Using its -o option, cpio copies the files whose pathnames are passed to it via standard input (often by ls or find) to standard output; you redirect standard output to use cpio to write to floppy disk or tape. The following examples illustrate some typical backup uses of cpio:

$ find /home -print | cpio -o >/dev/rmt0  $ find /home -cpio /dev/rmt0

The first command copies all files in /home and its subdirectories to the tape in drive 0. The second command performs the identical backup via a version of find that offers a -cpio option. Incremental backups with tar and cpio

Combining find with tar or cpio is one easy way to perform incremental backups, especially when only two or three distinct backup levels are needed. For example, the following commands both copy all files under /home which have been modified today into an archive on /dev/rmt1, excluding any object (.o) files:

$ find /home -mtime -1 ! -name \*.o -print | cpio -o >/dev/rmt1  $ tar c1 `find /home -mtime -1 ! -name `*.o' ! -type d -print`

The find command used with tar needs to exclude directories, because tar will automatically archive every file underneath any directory named in the file list, and all directories in which any file has changed will appear in the output from find.

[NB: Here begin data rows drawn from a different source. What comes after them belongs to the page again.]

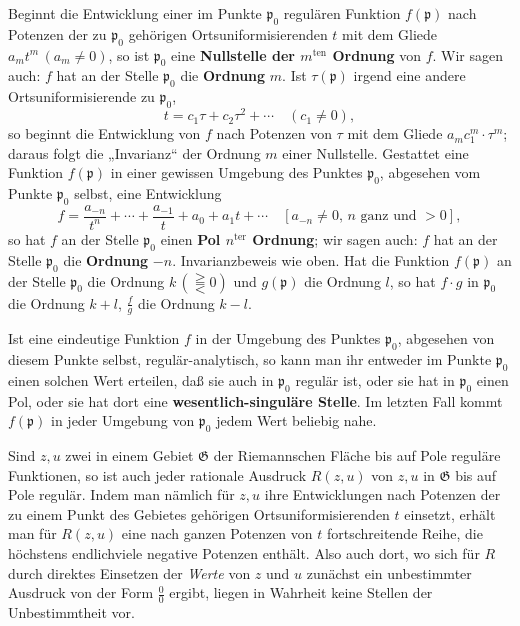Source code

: \documentclass{article}
\begin{document}
Beginnt die Entwicklung einer im Punkte $\mathfrak{p}_0$ regulären Funktion $f(\mathfrak{p})$ nach Potenzen der zu $\mathfrak{p}_0$ gehörigen Ortsuniformisierenden $t$ mit dem Gliede $a_m t^m\,(a_m \neq 0)$, so ist $\mathfrak{p}_0$ eine \textbf{Nullstelle der $m^{\text{ten}}$ Ordnung} von $f$. Wir sagen auch: $f$ hat an der Stelle $\mathfrak{p}_0$ die \textbf{Ordnung} $m$. Ist $\tau(\mathfrak{p})$ irgend eine andere Ortsuniformisierende zu $\mathfrak{p}_0$,
\[ t = c_1 \tau + c_2 \tau^2 + \cdots \quad (c_1 \neq 0), \]
so beginnt die Entwicklung von $f$ nach Potenzen von $\tau$ mit dem Gliede $a_m c_1^m \cdot \tau^m$; daraus folgt die „Invarianz“ der Ordnung $m$ einer Nullstelle. Gestattet eine Funktion $f(\mathfrak{p})$ in einer gewissen Umgebung des Punktes $\mathfrak{p}_0$, abgesehen vom Punkte $\mathfrak{p}_0$ selbst, eine Entwicklung
\[ f = \frac{a_{-n}}{t^n} + \cdots + \frac{a_{-1}}{t} + a_0 + a_1 t + \cdots \quad [a_{-n} \neq 0,\, n \text{ ganz und } > 0], \]
so hat $f$ an der Stelle $\mathfrak{p}_0$ einen \textbf{Pol $n^{\text{ter}}$ Ordnung}; wir sagen auch: $f$ hat an der Stelle $\mathfrak{p}_0$ die \textbf{Ordnung} $-n$. Invarianzbeweis wie oben. Hat die Funktion $f(\mathfrak{p})$ an der Stelle $\mathfrak{p}_0$ die Ordnung $k\,(\gtreqqless 0)$ und $g(\mathfrak{p})$ die Ordnung $l$, so hat $f \cdot g$ in $\mathfrak{p}_0$ die Ordnung $k + l$, $\frac{f}{g}$ die Ordnung $k - l$.

Ist eine eindeutige Funktion $f$ in der Umgebung des Punktes $\mathfrak{p}_0$, abgesehen von diesem Punkte selbst, regulär-analytisch, so kann man ihr entweder im Punkte $\mathfrak{p}_0$ einen solchen Wert erteilen, daß sie auch in $\mathfrak{p}_0$ regulär ist, oder sie hat in $\mathfrak{p}_0$ einen Pol, oder sie hat dort eine \textbf{wesentlich-singuläre Stelle}. Im letzten Fall kommt $f(\mathfrak{p})$ in jeder Umgebung von $\mathfrak{p}_0$ jedem Wert beliebig nahe.

Sind $z, u$ zwei in einem Gebiet $\mathfrak{G}$ der Riemannschen Fläche bis auf Pole reguläre Funktionen, so ist auch jeder rationale Ausdruck $R(z, u)$ von $z, u$ in $\mathfrak{G}$ bis auf Pole regulär. Indem man nämlich für $z, u$ ihre Entwicklungen nach Potenzen der zu einem Punkt des Gebietes gehörigen Ortsuniformisierenden $t$ einsetzt, erhält man für $R(z, u)$ eine nach ganzen Potenzen von $t$ fortschreitende Reihe, die höchstens endlichviele negative Potenzen enthält. Also auch dort, wo sich für $R$ durch direktes Einsetzen der \emph{Werte} von $z$ und $u$ zunächst ein unbestimmter Ausdruck von der Form $\frac{0}{0}$ ergibt, liegen in Wahrheit keine Stellen der Unbestimmtheit vor.
\end{document}
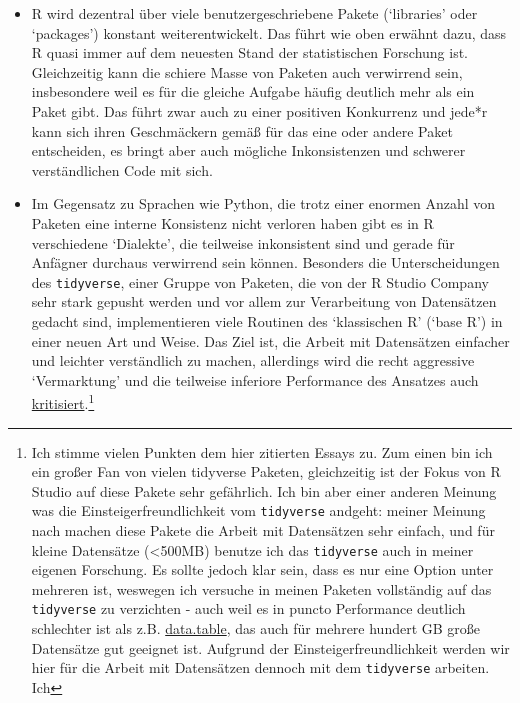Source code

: \documentclass[]{book}
\let\rmarkdownfootnote\footnote%
\def\footnote{\protect\rmarkdownfootnote}
\begin{document}
\begin{itemize}
\item
  R wird dezentral über viele benutzergeschriebene Pakete (`libraries'
  oder `packages') konstant weiterentwickelt. Das führt wie oben erwähnt
  dazu, dass R quasi immer auf dem neuesten Stand der statistischen
  Forschung ist. Gleichzeitig kann die schiere Masse von Paketen auch
  verwirrend sein, insbesondere weil es für die gleiche Aufgabe häufig
  deutlich mehr als ein Paket gibt. Das führt zwar auch zu einer
  positiven Konkurrenz und jede*r kann sich ihren Geschmäckern gemäß für
  das eine oder andere Paket entscheiden, es bringt aber auch mögliche
  Inkonsistenzen und schwerer verständlichen Code mit sich.
\item
  Im Gegensatz zu Sprachen wie Python, die trotz einer enormen Anzahl
  von Paketen eine interne Konsistenz nicht verloren haben gibt es in R
  verschiedene `Dialekte', die teilweise inkonsistent sind und gerade
  für Anfägner durchaus verwirrend sein können. Besonders die
  Unterscheidungen des \texttt{tidyverse}, einer Gruppe von Paketen, die
  von der R Studio Company sehr stark gepusht werden und vor allem zur
  Verarbeitung von Datensätzen gedacht sind, implementieren viele
  Routinen des `klassischen R' (`base R') in einer neuen Art und Weise.
  Das Ziel ist, die Arbeit mit Datensätzen einfacher und leichter
  verständlich zu machen, allerdings wird die recht aggressive
  `Vermarktung' und die teilweise inferiore Performance des Ansatzes
  auch
  \href{https://github.com/matloff/TidyverseSkeptic}{kritisiert}.\footnote{Ich
    stimme vielen Punkten dem hier zitierten Essays zu. Zum einen bin
    ich ein großer Fan von vielen tidyverse Paketen, gleichzeitig ist
    der Fokus von R Studio auf diese Pakete sehr gefährlich. Ich bin
    aber einer anderen Meinung was die Einsteigerfreundlichkeit vom
    \texttt{tidyverse} andgeht: meiner Meinung nach machen diese Pakete
    die Arbeit mit Datensätzen sehr einfach, und für kleine Datensätze
    (\textless{}500MB) benutze ich das \texttt{tidyverse} auch in meiner
    eigenen Forschung. Es sollte jedoch klar sein, dass es nur eine
    Option unter mehreren ist, weswegen ich versuche in meinen Paketen
    vollständig auf das \texttt{tidyverse} zu verzichten - auch weil es
    in puncto Performance deutlich schlechter ist als z.B.
    \href{https://rdatatable.gitlab.io/data.table/}{data.table}, das
    auch für mehrere hundert GB große Datensätze gut geeignet ist.
    Aufgrund der Einsteigerfreundlichkeit werden wir hier für die Arbeit
    mit Datensätzen dennoch mit dem \texttt{tidyverse} arbeiten. Ich
}
\end{itemize}
\end{document}
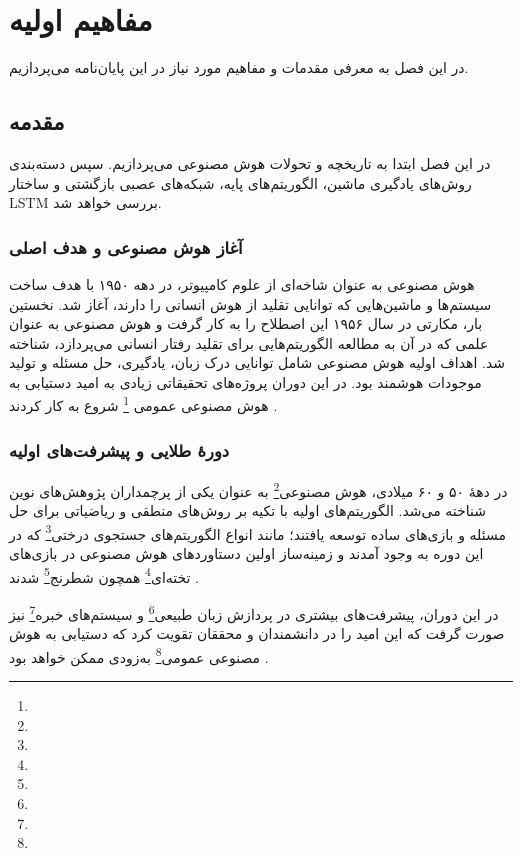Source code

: \chapter{مفاهیم اولیه}

در این فصل به معرفی مقدمات و مفاهیم مورد نیاز در این پایان‌نامه می‌پردازیم.

\section{مقدمه}

در این فصل ابتدا به تاریخچه و تحولات هوش مصنوعی می‌پردازیم. سپس دسته‌بندی روش‌های یادگیری ماشین، الگوریتم‌های پایه، شبکه‌های عصبی بازگشتی و ساختار LSTM بررسی خواهد شد.



\subsection{آغاز هوش مصنوعی و هدف اصلی}

هوش مصنوعی به عنوان شاخه‌ای از علوم کامپیوتر، در دهه ۱۹۵۰ با هدف ساخت سیستم‌ها و ماشین‌هایی که توانایی تقلید از هوش انسانی را دارند، آغاز شد. نخستین بار، مکارتی در سال ۱۹۵۶ این اصطلاح را به کار گرفت \cite{mccarthy1956proposal} و هوش مصنوعی به عنوان علمی که در آن به مطالعه الگوریتم‌هایی برای تقلید رفتار انسانی می‌پردازد، شناخته شد. اهداف اولیه هوش مصنوعی شامل توانایی درک زبان، یادگیری، حل مسئله و تولید موجودات هوشمند بود. در این دوران پروژه‌های تحقیقاتی زیادی به امید دستیابی به هوش مصنوعی عمومی \footnote{}
شروع به کار کردند \cite{crevier1993ai,nilsson2010quest}.

\subsection{دورهٔ طلایی و پیشرفت‌های اولیه}

در دههٔ ۵۰ و ۶۰ میلادی، هوش مصنوعی\footnote{} به عنوان یکی از پرچمداران پژوهش‌های نوین شناخته می‌شد. الگوریتم‌های اولیه با تکیه بر روش‌های منطقی و ریاضیاتی برای حل مسئله و بازی‌های ساده توسعه یافتند؛ مانند انواع الگوریتم‌های جستجوی درختی\footnote{} که در این دوره به وجود آمدند و زمینه‌ساز اولین دستاوردهای هوش مصنوعی در بازی‌های تخته‌ای\footnote{} همچون شطرنج\footnote{} شدند \cite{newell1959report}. 

در این دوران، پیشرفت‌های بیشتری در پردازش زبان طبیعی\footnote{} و سیستم‌های خبره\footnote{} نیز صورت گرفت که این امید را در دانشمندان و محققان تقویت کرد که دستیابی به هوش مصنوعی عمومی\footnote{} به‌زودی ممکن خواهد بود \cite{feigenbaum1983handbook}.


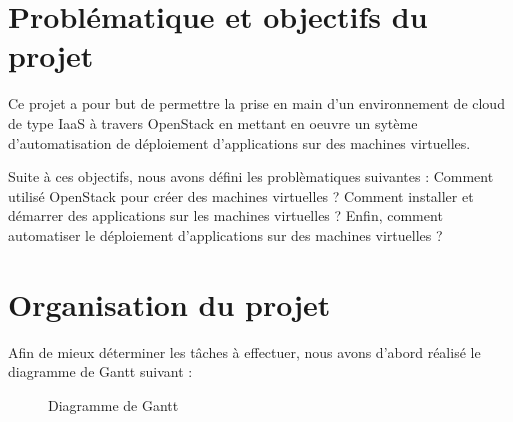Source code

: \documentclass{report}
\begin{document}
    \section{Problématique et objectifs du projet}
        
        Ce projet a pour but de permettre la prise en main d'un environnement de cloud de type IaaS à travers OpenStack en mettant en oeuvre un sytème d'automatisation de déploiement d'applications sur des machines virtuelles.\bigbreak
        
        Suite à ces objectifs, nous avons défini les problèmatiques suivantes :\newline
        Comment utilisé OpenStack pour créer des machines virtuelles ?\newline
        Comment installer et démarrer des applications sur les machines virtuelles ?\newline
        Enfin, comment automatiser le déploiement d'applications sur des machines virtuelles ?


	\section{Organisation du projet}
	
    	Afin de mieux déterminer les tâches à effectuer, nous avons d'abord réalisé le diagramme de Gantt suivant :
    	
    	\begin{figure}[H]
            \caption{Diagramme de Gantt}
        \end{figure}
    	\bigbreak
    
\end{document}

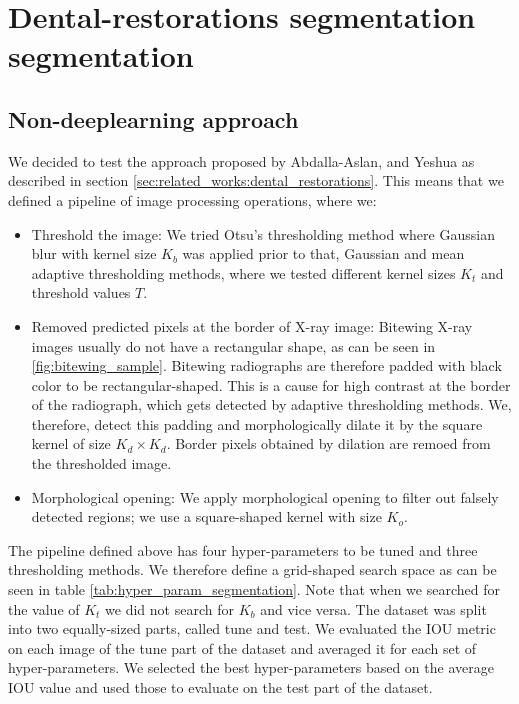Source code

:\section{Dental-restorations segmentation segmentation}
\subsection{Non-deeplearning approach}
We decided to test the approach proposed by Abdalla-Aslan, and Yeshua \cite{AbdallaAslan2020, Yeshua2019} as described in section \ref{sec:related_works:dental_restorations}. This means that we defined a pipeline of image processing operations, where we:
\begin{itemize}
    \item Threshold the image: We tried Otsu's thresholding method where Gaussian blur with kernel size $K_b$ was applied prior to that, Gaussian and mean adaptive thresholding methods, where we tested different kernel sizes $K_t$ and threshold values $T$.
    \item Removed predicted pixels at the border of X-ray image: Bitewing X-ray images usually do not have a rectangular shape, as can be seen in \ref{fig:bitewing_sample}. Bitewing radiographs are therefore padded with black color to be rectangular-shaped. This is a cause for high contrast at the border of the radiograph, which gets detected by adaptive thresholding methods. We, therefore, detect this padding and morphologically dilate it by the square kernel of size $K_d \times K_d$. Border pixels obtained by dilation are remoed from the thresholded image.
    \item Morphological opening: We apply morphological opening to filter out falsely detected regions; we use a square-shaped kernel with size $K_o$.
\end{itemize}

The pipeline defined above has four hyper-parameters to be tuned and three thresholding methods. We therefore define a grid-shaped search space as can be seen in table \ref{tab:hyper_param_segmentation}. Note that when we searched for the value of $K_t$ we did not search for $K_b$ and vice versa.
The dataset was split into two equally-sized parts, called tune and test. We evaluated the IOU metric on each image of the tune part of the dataset and averaged it for each set of hyper-parameters. We selected the best hyper-parameters based on the average IOU value and used those to evaluate on the test part of the dataset.


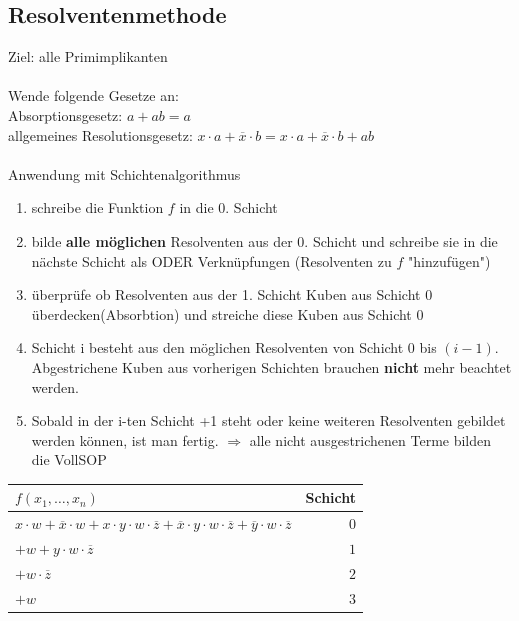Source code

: \documentclass[6pt,a4paper]{scrartcl}
\newcommand{\Ra}[0]{\ensuremath{\Rightarrow}}									%
\begin{document}
\begin{multicols*}{3}
	\subsection{Resolventenmethode} %
	\label{sec:Resolventenmethode}
		Ziel: alle Primimplikanten \\ \\
		Wende folgende Gesetze an: \\
		Absorptionsgesetz: $a + ab = a$ \\
		allgemeines Resolutionsgesetz: $x \cdot a + \overline x \cdot b = x \cdot a + \overline x \cdot b + ab$ \\
		\\
		Anwendung mit Schichtenalgorithmus
		\begin{enumerate}
			\item schreibe die Funktion $f$ in die 0. Schicht
			\item bilde \textbf{alle möglichen} Resolventen aus der 0. Schicht und schreibe sie in die nächste Schicht als ODER Verknüpfungen (Resolventen zu $f$ "hinzufügen")
			\item überprüfe ob Resolventen aus der 1. Schicht Kuben aus Schicht 0 überdecken(Absorbtion) und streiche diese Kuben aus Schicht 0
			\item Schicht i besteht aus den möglichen Resolventen von Schicht 0 bis $(i-1)$. Abgestrichene Kuben aus vorherigen Schichten brauchen \textbf{nicht} mehr beachtet werden.
			\item Sobald in der i-ten Schicht +1 steht oder keine weiteren Resolventen gebildet werden können, ist man fertig. 
			$\Ra $ alle nicht ausgestrichenen Terme bilden die VollSOP
		\end{enumerate}
		
		\begin{tabular}{l | r}
		$f(x_1, \ldots, x_n)$ & Schicht \\ \midrule
		$x \cdot w + \overline x \cdot w + x \cdot y \cdot w \cdot \overline z + \overline x \cdot y \cdot w \cdot \overline z + \overline y \cdot w \cdot \overline z $& $0$ \\
		$+ w + y \cdot w \cdot \overline z$ & $1$ \\
		$+ w \cdot \overline z $ & $2$ \\
		$+ w$ &$ 3$
		\end{tabular}


\end{multicols*}
\end{document}
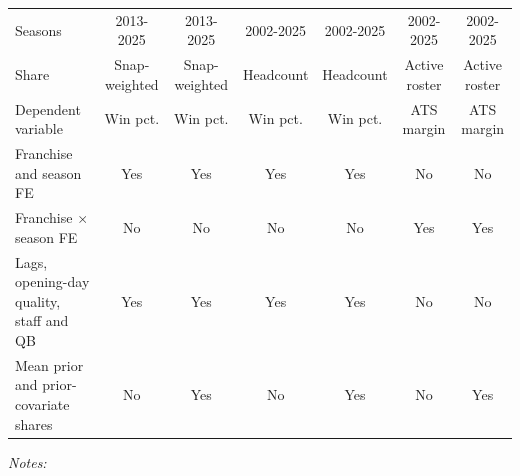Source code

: \begin{table}[!h]
{\begin{threeparttable}
\begin{tabular}[t]{lcccccc}
Seasons & 2013-2025 & 2013-2025 & 2002-2025 & 2002-2025 & 2002-2025 & 2002-2025\\
Share & Snap-weighted & Snap-weighted & Headcount & Headcount & Active roster & Active roster\\
Dependent variable & Win pct. & Win pct. & Win pct. & Win pct. & ATS margin & ATS margin\\
Franchise and season FE & Yes & Yes & Yes & Yes & No & No\\
Franchise $\times$ season FE & No & No & No & No & Yes & Yes\\
Lags, opening-day quality, staff and QB & Yes & Yes & Yes & Yes & No & No\\
Mean prior and prior-covariate shares & No & Yes & No & Yes & No & Yes\\
\bottomrule
\end{tabular}
\begin{tablenotes}[para]
\item \textit{Notes:} 

\end{tablenotes}
\end{threeparttable}}
\end{table}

You can also use find's -newer option to perform an incremental backup in this way:

$ touch /backup/home_full  $ find /home -print | cpio -o > /dev/rmt0  A day later . . .  $ touch /backup/home_incr_1  $ find /home -newer /backup/home_full -print | cpio -o > /dev/rmt0 

The first command timestamps the file /backup/home_full using the touch command (/backup is a directory created for such backup time records), and the second command performs a full backup of /home. Some time later, the second two commands could be used to archive all files that whose data has changed since the first backup and to record when it began. Timestamping the record files before this backup begins ensures that any files that are modified while it is being written will be backed up during a subsequent incremental, regardless of whether such files have been included in the current backup or not. pax: Detente between tar and cpio

The pax command attempts to bridge the gap between tar and cpio by providing a single general-purpose archiving utility.[16] It can read and write archives in either format (by default, it writes tar archives), and offers enhancements over both of them, making it an excellent utility for system backups in many environments. pax is available for all of the Unix versions we are considering. Like cpio, pax archives may span multiple media volumes.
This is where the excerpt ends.